• Prompt
The entries are to be output in full, word for word.

(Beginning of Provided information)

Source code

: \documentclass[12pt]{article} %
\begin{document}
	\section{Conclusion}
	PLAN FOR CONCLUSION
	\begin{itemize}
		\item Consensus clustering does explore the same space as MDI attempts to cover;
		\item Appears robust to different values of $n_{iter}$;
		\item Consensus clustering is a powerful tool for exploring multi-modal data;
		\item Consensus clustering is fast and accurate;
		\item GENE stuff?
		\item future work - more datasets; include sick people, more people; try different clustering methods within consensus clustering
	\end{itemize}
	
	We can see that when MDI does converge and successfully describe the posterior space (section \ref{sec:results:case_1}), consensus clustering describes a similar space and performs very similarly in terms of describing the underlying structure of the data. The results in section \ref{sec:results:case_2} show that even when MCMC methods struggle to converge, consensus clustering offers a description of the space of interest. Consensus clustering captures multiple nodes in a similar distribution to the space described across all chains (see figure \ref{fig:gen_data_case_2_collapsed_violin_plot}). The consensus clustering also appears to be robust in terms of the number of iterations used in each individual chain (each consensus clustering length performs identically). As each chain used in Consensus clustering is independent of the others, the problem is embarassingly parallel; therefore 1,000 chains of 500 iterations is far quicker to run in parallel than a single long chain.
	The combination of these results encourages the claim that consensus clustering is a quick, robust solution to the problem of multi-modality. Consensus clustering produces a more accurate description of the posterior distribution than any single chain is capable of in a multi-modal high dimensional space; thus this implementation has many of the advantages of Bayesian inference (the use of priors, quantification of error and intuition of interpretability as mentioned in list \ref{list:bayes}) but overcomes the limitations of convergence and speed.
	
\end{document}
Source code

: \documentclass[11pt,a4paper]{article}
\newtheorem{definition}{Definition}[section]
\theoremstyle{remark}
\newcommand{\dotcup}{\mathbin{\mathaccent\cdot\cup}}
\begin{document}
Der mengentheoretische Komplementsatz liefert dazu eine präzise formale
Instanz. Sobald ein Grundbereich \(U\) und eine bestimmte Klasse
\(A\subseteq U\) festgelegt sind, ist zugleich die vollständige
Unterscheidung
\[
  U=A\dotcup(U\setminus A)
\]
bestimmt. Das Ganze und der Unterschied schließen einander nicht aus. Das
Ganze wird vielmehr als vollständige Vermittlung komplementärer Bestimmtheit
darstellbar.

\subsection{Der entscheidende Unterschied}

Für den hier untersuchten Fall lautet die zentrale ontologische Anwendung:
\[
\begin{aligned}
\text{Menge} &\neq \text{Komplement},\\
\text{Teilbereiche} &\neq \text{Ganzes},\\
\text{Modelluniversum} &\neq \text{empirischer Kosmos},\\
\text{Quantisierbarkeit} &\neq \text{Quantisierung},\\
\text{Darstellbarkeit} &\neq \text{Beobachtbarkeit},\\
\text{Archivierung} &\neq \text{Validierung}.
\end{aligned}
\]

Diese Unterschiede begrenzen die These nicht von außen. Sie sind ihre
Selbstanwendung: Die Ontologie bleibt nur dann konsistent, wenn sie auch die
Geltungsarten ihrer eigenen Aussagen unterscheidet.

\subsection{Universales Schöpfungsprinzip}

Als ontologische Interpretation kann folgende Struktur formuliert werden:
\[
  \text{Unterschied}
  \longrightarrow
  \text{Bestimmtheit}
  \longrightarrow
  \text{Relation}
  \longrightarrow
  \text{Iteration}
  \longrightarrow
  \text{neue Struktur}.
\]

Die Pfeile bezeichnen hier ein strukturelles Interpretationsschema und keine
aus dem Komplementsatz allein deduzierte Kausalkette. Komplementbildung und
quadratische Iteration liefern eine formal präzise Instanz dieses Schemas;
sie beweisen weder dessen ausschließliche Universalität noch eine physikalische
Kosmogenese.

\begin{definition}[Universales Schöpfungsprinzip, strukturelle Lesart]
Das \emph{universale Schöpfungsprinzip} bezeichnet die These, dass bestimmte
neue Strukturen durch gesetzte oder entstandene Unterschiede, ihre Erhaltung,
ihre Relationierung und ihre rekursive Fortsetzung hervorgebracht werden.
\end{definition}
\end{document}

(End of Provided information)

• Answer for this exercise
Source code

: \documentclass[12pt]{article} %
\begin{document}
	\section{Conclusion}
	PLAN FOR CONCLUSION
	\begin{itemize}
		\item Consensus clustering does explore the same space as MDI attempts to cover;
		\item Appears robust to different values of $n_{iter}$;
		\item Consensus clustering is a powerful tool for exploring multi-modal data;
		\item Consensus clustering is fast and accurate;
		\item GENE stuff?
		\item future work - more datasets; include sick people, more people; try different clustering methods within consensus clustering
	\end{itemize}
	
	We can see that when MDI does converge and successfully describe the posterior space (section \ref{sec:results:case_1}), consensus clustering describes a similar space and performs very similarly in terms of describing the underlying structure of the data. The results in section \ref{sec:results:case_2} show that even when MCMC methods struggle to converge, consensus clustering offers a description of the space of interest. Consensus clustering captures multiple nodes in a similar distribution to the space described across all chains (see figure \ref{fig:gen_data_case_2_collapsed_violin_plot}). The consensus clustering also appears to be robust in terms of the number of iterations used in each individual chain (each consensus clustering length performs identically). As each chain used in Consensus clustering is independent of the others, the problem is embarassingly parallel; therefore 1,000 chains of 500 iterations is far quicker to run in parallel than a single long chain.
	The combination of these results encourages the claim that consensus clustering is a quick, robust solution to the problem of multi-modality. Consensus clustering produces a more accurate description of the posterior distribution than any single chain is capable of in a multi-modal high dimensional space; thus this implementation has many of the advantages of Bayesian inference (the use of priors, quantification of error and intuition of interpretability as mentioned in list \ref{list:bayes}) but overcomes the limitations of convergence and speed.
	
\end{document}
Source code

: \documentclass[11pt,a4paper]{article}
\newtheorem{definition}{Definition}[section]
\theoremstyle{remark}
\newcommand{\dotcup}{\mathbin{\mathaccent\cdot\cup}}
\begin{document}
Der mengentheoretische Komplementsatz liefert dazu eine präzise formale
Instanz. Sobald ein Grundbereich \(U\) und eine bestimmte Klasse
\(A\subseteq U\) festgelegt sind, ist zugleich die vollständige
Unterscheidung
\[
  U=A\dotcup(U\setminus A)
\]
bestimmt. Das Ganze und der Unterschied schließen einander nicht aus. Das
Ganze wird vielmehr als vollständige Vermittlung komplementärer Bestimmtheit
darstellbar.

\subsection{Der entscheidende Unterschied}

Für den hier untersuchten Fall lautet die zentrale ontologische Anwendung:
\[
\begin{aligned}
\text{Menge} &\neq \text{Komplement},\\
\text{Teilbereiche} &\neq \text{Ganzes},\\
\text{Modelluniversum} &\neq \text{empirischer Kosmos},\\
\text{Quantisierbarkeit} &\neq \text{Quantisierung},\\
\text{Darstellbarkeit} &\neq \text{Beobachtbarkeit},\\
\text{Archivierung} &\neq \text{Validierung}.
\end{aligned}
\]

Diese Unterschiede begrenzen die These nicht von außen. Sie sind ihre
Selbstanwendung: Die Ontologie bleibt nur dann konsistent, wenn sie auch die
Geltungsarten ihrer eigenen Aussagen unterscheidet.

\subsection{Universales Schöpfungsprinzip}

Als ontologische Interpretation kann folgende Struktur formuliert werden:
\[
  \text{Unterschied}
  \longrightarrow
  \text{Bestimmtheit}
  \longrightarrow
  \text{Relation}
  \longrightarrow
  \text{Iteration}
  \longrightarrow
  \text{neue Struktur}.
\]

Die Pfeile bezeichnen hier ein strukturelles Interpretationsschema und keine
aus dem Komplementsatz allein deduzierte Kausalkette. Komplementbildung und
quadratische Iteration liefern eine formal präzise Instanz dieses Schemas;
sie beweisen weder dessen ausschließliche Universalität noch eine physikalische
Kosmogenese.

\begin{definition}[Universales Schöpfungsprinzip, strukturelle Lesart]
Das \emph{universale Schöpfungsprinzip} bezeichnet die These, dass bestimmte
neue Strukturen durch gesetzte oder entstandene Unterschiede, ihre Erhaltung,
ihre Relationierung und ihre rekursive Fortsetzung hervorgebracht werden.
\end{definition}
\end{document}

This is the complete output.